- Exercise objective
For the records below, print every one exactly, with nothing dropped.

- Data records
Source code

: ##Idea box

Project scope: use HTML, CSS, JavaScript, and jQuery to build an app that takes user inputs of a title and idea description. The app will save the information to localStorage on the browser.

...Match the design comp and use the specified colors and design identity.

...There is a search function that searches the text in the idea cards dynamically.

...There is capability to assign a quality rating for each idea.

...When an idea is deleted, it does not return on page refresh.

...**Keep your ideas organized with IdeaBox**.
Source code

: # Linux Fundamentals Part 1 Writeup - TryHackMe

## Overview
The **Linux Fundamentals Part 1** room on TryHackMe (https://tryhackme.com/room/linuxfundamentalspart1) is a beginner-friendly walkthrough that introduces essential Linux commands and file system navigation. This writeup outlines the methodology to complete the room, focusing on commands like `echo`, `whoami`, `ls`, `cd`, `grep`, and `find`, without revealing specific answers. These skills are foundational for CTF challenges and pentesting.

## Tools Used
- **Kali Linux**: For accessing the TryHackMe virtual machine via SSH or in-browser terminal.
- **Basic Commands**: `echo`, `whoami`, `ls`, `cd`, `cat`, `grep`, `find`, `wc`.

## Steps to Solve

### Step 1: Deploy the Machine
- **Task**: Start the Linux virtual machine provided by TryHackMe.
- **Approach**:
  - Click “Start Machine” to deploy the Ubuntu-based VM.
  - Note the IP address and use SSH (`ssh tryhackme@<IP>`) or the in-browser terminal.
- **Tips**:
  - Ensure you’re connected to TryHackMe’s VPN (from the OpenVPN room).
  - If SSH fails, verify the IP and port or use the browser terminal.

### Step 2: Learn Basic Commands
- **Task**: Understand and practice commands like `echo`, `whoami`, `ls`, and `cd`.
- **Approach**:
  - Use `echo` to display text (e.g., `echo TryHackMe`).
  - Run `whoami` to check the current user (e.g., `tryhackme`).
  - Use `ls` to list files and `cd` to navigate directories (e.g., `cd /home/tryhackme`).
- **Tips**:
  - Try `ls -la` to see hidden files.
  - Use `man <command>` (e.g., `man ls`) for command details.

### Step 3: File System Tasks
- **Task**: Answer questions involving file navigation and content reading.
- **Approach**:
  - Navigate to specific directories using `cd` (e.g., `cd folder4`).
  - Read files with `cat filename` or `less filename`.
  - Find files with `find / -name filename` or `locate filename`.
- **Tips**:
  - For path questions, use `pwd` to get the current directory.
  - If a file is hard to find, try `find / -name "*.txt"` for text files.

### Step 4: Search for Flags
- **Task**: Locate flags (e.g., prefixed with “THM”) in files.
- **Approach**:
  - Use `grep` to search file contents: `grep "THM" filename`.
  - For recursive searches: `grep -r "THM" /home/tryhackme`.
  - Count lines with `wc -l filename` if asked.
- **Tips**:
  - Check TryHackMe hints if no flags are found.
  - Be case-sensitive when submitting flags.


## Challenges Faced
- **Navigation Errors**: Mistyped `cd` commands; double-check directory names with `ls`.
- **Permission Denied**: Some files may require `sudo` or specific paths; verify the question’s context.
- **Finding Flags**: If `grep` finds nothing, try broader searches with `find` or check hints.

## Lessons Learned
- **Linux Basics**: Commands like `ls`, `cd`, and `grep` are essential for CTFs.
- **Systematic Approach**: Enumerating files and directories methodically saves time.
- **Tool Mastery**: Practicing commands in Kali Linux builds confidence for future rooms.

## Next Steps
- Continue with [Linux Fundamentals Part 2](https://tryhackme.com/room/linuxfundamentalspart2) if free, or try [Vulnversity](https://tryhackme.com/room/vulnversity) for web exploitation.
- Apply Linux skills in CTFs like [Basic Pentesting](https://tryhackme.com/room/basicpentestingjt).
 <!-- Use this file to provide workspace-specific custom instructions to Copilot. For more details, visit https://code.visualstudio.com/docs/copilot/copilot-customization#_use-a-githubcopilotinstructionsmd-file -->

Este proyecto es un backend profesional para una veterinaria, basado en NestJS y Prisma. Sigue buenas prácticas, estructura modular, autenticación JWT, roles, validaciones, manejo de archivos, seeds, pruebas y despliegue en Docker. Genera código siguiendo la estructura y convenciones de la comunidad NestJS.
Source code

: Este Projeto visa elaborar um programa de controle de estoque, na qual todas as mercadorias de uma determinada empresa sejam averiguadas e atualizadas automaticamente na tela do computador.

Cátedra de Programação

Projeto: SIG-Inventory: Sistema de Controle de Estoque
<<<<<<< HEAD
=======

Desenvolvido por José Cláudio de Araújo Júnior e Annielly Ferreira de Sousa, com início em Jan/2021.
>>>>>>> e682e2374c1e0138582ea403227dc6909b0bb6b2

- Solution to this problem
Source code

: ##Idea box

Project scope: use HTML, CSS, JavaScript, and jQuery to build an app that takes user inputs of a title and idea description. The app will save the information to localStorage on the browser.

...Match the design comp and use the specified colors and design identity.

...There is a search function that searches the text in the idea cards dynamically.

...There is capability to assign a quality rating for each idea.

...When an idea is deleted, it does not return on page refresh.

...**Keep your ideas organized with IdeaBox**.
Source code

: # Linux Fundamentals Part 1 Writeup - TryHackMe

## Overview
The **Linux Fundamentals Part 1** room on TryHackMe (https://tryhackme.com/room/linuxfundamentalspart1) is a beginner-friendly walkthrough that introduces essential Linux commands and file system navigation. This writeup outlines the methodology to complete the room, focusing on commands like `echo`, `whoami`, `ls`, `cd`, `grep`, and `find`, without revealing specific answers. These skills are foundational for CTF challenges and pentesting.

## Tools Used
- **Kali Linux**: For accessing the TryHackMe virtual machine via SSH or in-browser terminal.
- **Basic Commands**: `echo`, `whoami`, `ls`, `cd`, `cat`, `grep`, `find`, `wc`.

## Steps to Solve

### Step 1: Deploy the Machine
- **Task**: Start the Linux virtual machine provided by TryHackMe.
- **Approach**:
  - Click “Start Machine” to deploy the Ubuntu-based VM.
  - Note the IP address and use SSH (`ssh tryhackme@<IP>`) or the in-browser terminal.
- **Tips**:
  - Ensure you’re connected to TryHackMe’s VPN (from the OpenVPN room).
  - If SSH fails, verify the IP and port or use the browser terminal.

### Step 2: Learn Basic Commands
- **Task**: Understand and practice commands like `echo`, `whoami`, `ls`, and `cd`.
- **Approach**:
  - Use `echo` to display text (e.g., `echo TryHackMe`).
  - Run `whoami` to check the current user (e.g., `tryhackme`).
  - Use `ls` to list files and `cd` to navigate directories (e.g., `cd /home/tryhackme`).
- **Tips**:
  - Try `ls -la` to see hidden files.
  - Use `man <command>` (e.g., `man ls`) for command details.

### Step 3: File System Tasks
- **Task**: Answer questions involving file navigation and content reading.
- **Approach**:
  - Navigate to specific directories using `cd` (e.g., `cd folder4`).
  - Read files with `cat filename` or `less filename`.
  - Find files with `find / -name filename` or `locate filename`.
- **Tips**:
  - For path questions, use `pwd` to get the current directory.
  - If a file is hard to find, try `find / -name "*.txt"` for text files.

### Step 4: Search for Flags
- **Task**: Locate flags (e.g., prefixed with “THM”) in files.
- **Approach**:
  - Use `grep` to search file contents: `grep "THM" filename`.
  - For recursive searches: `grep -r "THM" /home/tryhackme`.
  - Count lines with `wc -l filename` if asked.
- **Tips**:
  - Check TryHackMe hints if no flags are found.
  - Be case-sensitive when submitting flags.


## Challenges Faced
- **Navigation Errors**: Mistyped `cd` commands; double-check directory names with `ls`.
- **Permission Denied**: Some files may require `sudo` or specific paths; verify the question’s context.
- **Finding Flags**: If `grep` finds nothing, try broader searches with `find` or check hints.

## Lessons Learned
- **Linux Basics**: Commands like `ls`, `cd`, and `grep` are essential for CTFs.
- **Systematic Approach**: Enumerating files and directories methodically saves time.
- **Tool Mastery**: Practicing commands in Kali Linux builds confidence for future rooms.

## Next Steps
- Continue with [Linux Fundamentals Part 2](https://tryhackme.com/room/linuxfundamentalspart2) if free, or try [Vulnversity](https://tryhackme.com/room/vulnversity) for web exploitation.
- Apply Linux skills in CTFs like [Basic Pentesting](https://tryhackme.com/room/basicpentestingjt).
 <!-- Use this file to provide workspace-specific custom instructions to Copilot. For more details, visit https://code.visualstudio.com/docs/copilot/copilot-customization#_use-a-githubcopilotinstructionsmd-file -->

Este proyecto es un backend profesional para una veterinaria, basado en NestJS y Prisma. Sigue buenas prácticas, estructura modular, autenticación JWT, roles, validaciones, manejo de archivos, seeds, pruebas y despliegue en Docker. Genera código siguiendo la estructura y convenciones de la comunidad NestJS.
Source code

: Este Projeto visa elaborar um programa de controle de estoque, na qual todas as mercadorias de uma determinada empresa sejam averiguadas e atualizadas automaticamente na tela do computador.

Cátedra de Programação

Projeto: SIG-Inventory: Sistema de Controle de Estoque
<<<<<<< HEAD
=======

Desenvolvido por José Cláudio de Araújo Júnior e Annielly Ferreira de Sousa, com início em Jan/2021.
>>>>>>> e682e2374c1e0138582ea403227dc6909b0bb6b2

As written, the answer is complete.